This post is part of a multi-part series that covers the Strange Brew colourwork yoke sweater recipe! To get the Strange Brew recipe pattern (it’s written for 3 gauges, and includes 25 sizes from baby through women’s and men’s 4XL) click here.
This colourwork tutorial series will cover:
We’ve broken the colourwork sweater tutorial into 10 parts. Start at the beginning and work your way through – or just jump to the technique you need help with!
- Introduction
- How to choose your size: find the right size for you.
- Choosing yarn for colourwork: which yarns work best in colourwork.
- Swatching for colourwork: a few different ways to swatch specifically for colourwork.

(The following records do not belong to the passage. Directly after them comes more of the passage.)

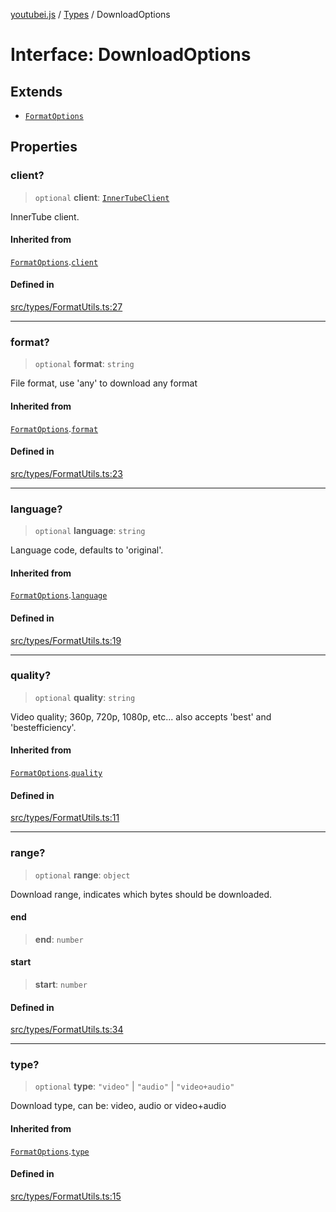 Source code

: [youtubei.js](../../../README.md) / [Types](../README.md) / DownloadOptions

# Interface: DownloadOptions

## Extends

- [`FormatOptions`](FormatOptions.md)

## Properties

### client?

> `optional` **client**: [`InnerTubeClient`](../type-aliases/InnerTubeClient.md)

InnerTube client.

#### Inherited from

[`FormatOptions`](FormatOptions.md).[`client`](FormatOptions.md#client)

#### Defined in

[src/types/FormatUtils.ts:27](https://github.com/LuanRT/YouTube.js/blob/e54e499ff553dab51e6d9d1aebc090b50fec29ba/src/types/FormatUtils.ts#L27)

***

### format?

> `optional` **format**: `string`

File format, use 'any' to download any format

#### Inherited from

[`FormatOptions`](FormatOptions.md).[`format`](FormatOptions.md#format)

#### Defined in

[src/types/FormatUtils.ts:23](https://github.com/LuanRT/YouTube.js/blob/e54e499ff553dab51e6d9d1aebc090b50fec29ba/src/types/FormatUtils.ts#L23)

***

### language?

> `optional` **language**: `string`

Language code, defaults to 'original'.

#### Inherited from

[`FormatOptions`](FormatOptions.md).[`language`](FormatOptions.md#language)

#### Defined in

[src/types/FormatUtils.ts:19](https://github.com/LuanRT/YouTube.js/blob/e54e499ff553dab51e6d9d1aebc090b50fec29ba/src/types/FormatUtils.ts#L19)

***

### quality?

> `optional` **quality**: `string`

Video quality; 360p, 720p, 1080p, etc... also accepts 'best' and 'bestefficiency'.

#### Inherited from

[`FormatOptions`](FormatOptions.md).[`quality`](FormatOptions.md#quality)

#### Defined in

[src/types/FormatUtils.ts:11](https://github.com/LuanRT/YouTube.js/blob/e54e499ff553dab51e6d9d1aebc090b50fec29ba/src/types/FormatUtils.ts#L11)

***

### range?

> `optional` **range**: `object`

Download range, indicates which bytes should be downloaded.

#### end

> **end**: `number`

#### start

> **start**: `number`

#### Defined in

[src/types/FormatUtils.ts:34](https://github.com/LuanRT/YouTube.js/blob/e54e499ff553dab51e6d9d1aebc090b50fec29ba/src/types/FormatUtils.ts#L34)

***

### type?

> `optional` **type**: `"video"` \| `"audio"` \| `"video+audio"`

Download type, can be: video, audio or video+audio

#### Inherited from

[`FormatOptions`](FormatOptions.md).[`type`](FormatOptions.md#type)

#### Defined in

[src/types/FormatUtils.ts:15](https://github.com/LuanRT/YouTube.js/blob/e54e499ff553dab51e6d9d1aebc090b50fec29ba/src/types/FormatUtils.ts#L15)
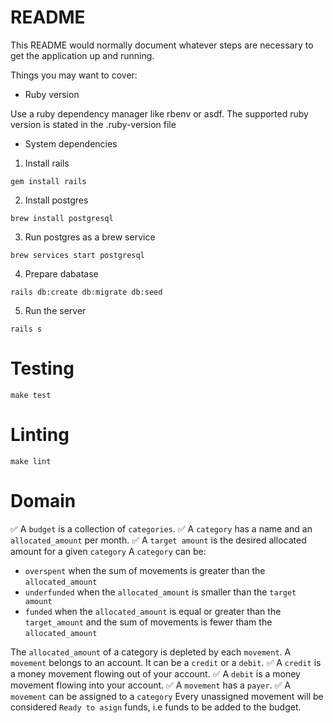 # README

This README would normally document whatever steps are necessary to get the
application up and running.

Things you may want to cover:

* Ruby version

Use a ruby dependency manager like rbenv or asdf. The supported ruby version is stated in the .ruby-version file

* System dependencies

1. Install rails

`gem install rails`

2. Install postgres

`brew install postgresql`

3. Run postgres as a brew service

`brew services start postgresql`

4. Prepare dabatase

`rails db:create db:migrate db:seed`

5. Run the server

`rails s`


# Testing

`make test`

# Linting

`make lint`

# Domain

✅ A `budget` is a collection of `categories`.
✅ A `category` has a name and an `allocated_amount` per month. 
✅ A `target amount` is the desired allocated amount for a given `category`
A `category` can be:
- `overspent` when the sum of movements is greater than the `allocated_amount`
- `underfunded` when the `allocated_amount` is smaller than the `target amount`
- `funded` when the `allocated_amount` is equal or greater than the `target_amount` and the sum of movements is fewer tham the `allocated_amount`


The `allocated_amount` of a category is depleted by each `movement`.
A `movement` belongs to an account. It can be a `credit` or a `debit`.
✅ A `credit` is a money movement flowing out of your account.
✅ A `debit` is a money movement flowing into your account.
✅ A `movement` has a `payer`.
✅ A `movement` can be assigned to a `category`
Every unassigned movement will be considered `Ready to asign` funds, i.e funds to be added to the budget.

- Developing your custom sweater concept: where to place that colourwork
- Gauge in a yoke sweater: understanding where it matters
- Using the FREE Anthology pattern: a great way to try out your concepts
- Applying colour to stranded motifs: time to experiment!
- How to design a Strange Brew yoke: using our Strange Brew recipe to turn your inspiration into a woolly work of art!
- How to plan a steek in a Strange Brew sweater: prefer a cardigan? Learn how to plan a steek.
And many other topics too! There will also be posts highlighting some great sweaters that were designed using the Strange Brew sweater recipe pattern.
What is steeking?
Steeking is cutting your knitting, and it is a particularly useful technique when knitting colourwork. Using this technique you knit a sweater in the round as though it were a pullover, then ‘steek it’, cutting it up the front, it to create a cardigan.

For full details on how to reinforce and cut a steek see our post on steeking here. This post focuses on how to plan a steek for a Strange Brew sweater. This post is part of our multi-part series on how to design or knit a colourwork sweater.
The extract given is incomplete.